Road users driving between Macroom and Baile Bhuirne might feel like they’re being watched of late, but don’t worry, it’s art!

Two large sculptures of female heads have been installed on the N22 in county Cork representing women from the Rebel County’s ancestral and mythological past. The first sculpture, The Bronze Age Girl, represents a young female whose remains were found in a burial site during the archaeological works for the N22 development, having been cremated and buried with considerable care and effort at Kilnagurteen, some 3,500 years ago.

The second sculpture represents the mythical goddess Áine, who is associated with fertility, abundance, and the midsummer point of the year.

Áine is located on the raised verge facing oncoming westbound traffic in the townland of Coolavokig and has been positioned to face the summer solstice sunrise. The Bronze Age Girl is located on the raised verge facing oncoming eastbound traffic in the townland of Carrigaphooca and is lined up to face the winter solstice sunset.

The sculptures were created by West Cork-based artist Sarah Goyvaerts and are made of ferrocement over a mesh and stainless-steel framework. They include natural pigments distilled from rocks found in the Baile Bhuirne area.

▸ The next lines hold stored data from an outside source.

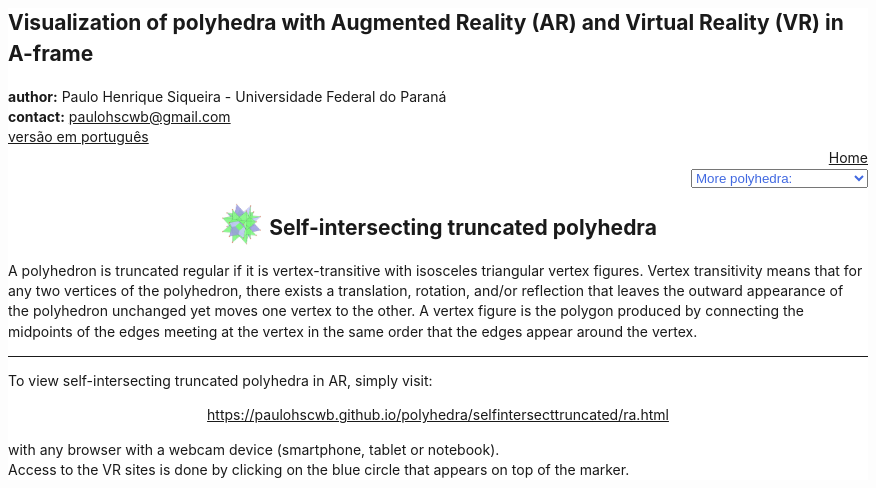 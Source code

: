 <link rel="stylesheet" href="scripts/style.css">
<link rel="shortcut icon" type="image/png" href="vr/salas/imagens/icone.png">
<h2>Visualization of polyhedra with Augmented Reality (AR) and Virtual Reality (VR) in A-frame</h2>
 <b>author:</b> Paulo Henrique Siqueira - Universidade Federal do Paraná
 <br><b>contact:</b> <a href="#">paulohscwb@gmail.com</a>
 <br><a href="https://paulohscwb.github.io/polyhedra/selfintersecttruncated/pt-br/">versão em português</a>
<form style="margin: 0 auto; float:right; text-align:right; width:100%; margin-bottom:15px;">
	<a href="../">Home</a>
	<br><select id="url" onchange="urlHandler(this.value)" style="color:royalblue;">
		<option disabled selected value>More polyhedra:</option>
		<option value="../archimedes/">Archimedes</option>
		<option value="../catalan/">Catalan</option>
		<option value="../nonconvex/">Non convex</option>
		<option value="../platonic/">Platonic</option>
		<option value="../polyhedron/">Prisms and antiprisms</option>
		<option value="../quasiregular/">Quasi regular</option>
		<option value="../selfintersect/">Self-intersecting</option>
		<option value="../selfintersectsnub/">Self-intersecting snub</option>
		<option disabled value="../selfintersecttruncated/">Self intersecting truncated</option>
		<option value="../johnson1/">Johnson: 1-32</option>
		<option value="../johnson2/">Johnson: 33-62</option>
		<option value="../johnson3/">Johnson: 63-92</option>
	</select>
</form>
<script>
function urlHandler(value) {                               
    window.location.assign(`${value}`);
}
</script>

<p id="p8"></p>
  <h2 align="center"><img src="vr/salas/imagens/icone.png" style="margin-bottom:-10px" width="45"> Self-intersecting truncated polyhedra</h2>
  A polyhedron is truncated regular if it is vertex-transitive with isosceles triangular vertex figures. Vertex transitivity means that for any two vertices of the polyhedron, there exists a translation, rotation, and/or reflection that leaves the outward appearance of the polyhedron unchanged yet moves one vertex to the other. A vertex figure is the polygon produced by connecting the midpoints of the edges meeting at the vertex in the same order that the edges appear around the vertex.
  <hr>
  To view self-intersecting truncated polyhedra in AR, simply visit:
<p align="center"><a href="ra.html" target="_blank">https://paulohscwb.github.io/polyhedra/selfintersecttruncated/ra.html</a></p> 
with any browser with a webcam device (smartphone, tablet or notebook). 
<br>Access to the VR sites is done by clicking on the blue circle that appears on top of the marker.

They were commissioned by Cork County Council and Transport Infrastructure Ireland with funding from the Per Cent for Art Scheme for the N22 development. Welcoming the installation of the artworks, Mayor of the County of Cork, Cllr Frank O’Flynn said: “Sarah Goyvaerts and her creative team have brought history and myth to life. These pieces not only beautify the landscape but also serve as a testament to our cultural legacy, marking our relationship to place and keeping our stories alive,” he added.

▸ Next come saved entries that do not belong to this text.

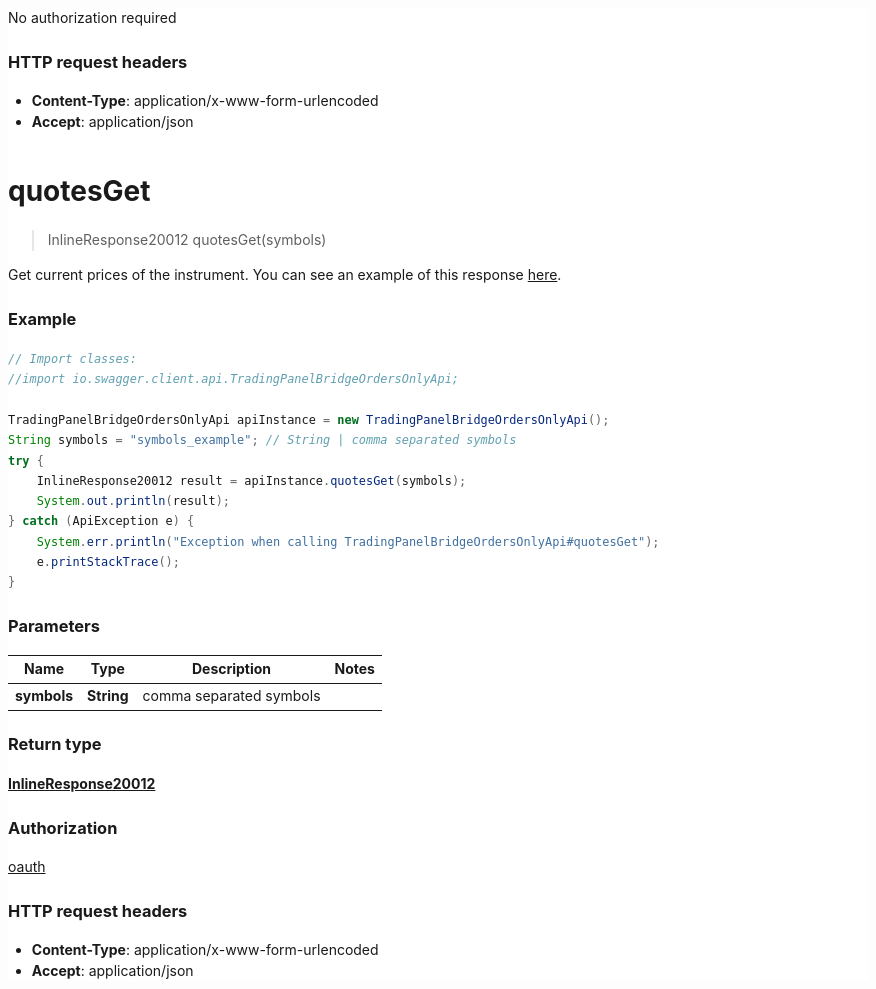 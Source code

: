 No authorization required

### HTTP request headers

 - **Content-Type**: application/x-www-form-urlencoded
 - **Accept**: application/json

<a name="quotesGet"></a>
# **quotesGet**
> InlineResponse20012 quotesGet(symbols)



Get current prices of the instrument. You can see an example of this response [here](https://demo_feed.tradingview.com/quotes?symbols&#x3D;AAPL%2CMSFT%2CIBM%2CNasdaqNM%3AAAPL).

### Example
```java
// Import classes:
//import io.swagger.client.api.TradingPanelBridgeOrdersOnlyApi;

TradingPanelBridgeOrdersOnlyApi apiInstance = new TradingPanelBridgeOrdersOnlyApi();
String symbols = "symbols_example"; // String | comma separated symbols
try {
    InlineResponse20012 result = apiInstance.quotesGet(symbols);
    System.out.println(result);
} catch (ApiException e) {
    System.err.println("Exception when calling TradingPanelBridgeOrdersOnlyApi#quotesGet");
    e.printStackTrace();
}
```

### Parameters

Name | Type | Description  | Notes
------------- | ------------- | ------------- | -------------
 **symbols** | **String**| comma separated symbols |

### Return type

[**InlineResponse20012**](InlineResponse20012.md)

### Authorization

[oauth](../README.md#oauth)

### HTTP request headers

 - **Content-Type**: application/x-www-form-urlencoded
 - **Accept**: application/json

Speaking of her work, artist Sarah Goyvaerts said the sculptures serve as an acknowledgement of the deep ancestral connection and relationship to the land that is at the very core of the Múscraí’s cultural creativity and spirit of place.

“By drawing awareness from the wider cultural landscape of the Paps, through to the archaeological discoveries made in the course of the construction of this road, my hope is that the sculptures will act as a starting point, carrying the story of connection between the tangible and intangible, the connection between people and place that is intrinsically woven into the very fabric of the communities in Múscraí today,” said Ms Goyvaerts.

The project has seen creative engagement with local communities and a podcast series entitled ‘Céimeanna - Tales and Trails’. When making the accompanying podcast, Ms Goyvaerts and Pádraig Ó Duinnín recorded conversations with people in Múscraí with knowledge or stories to tell about the area along the N22 development.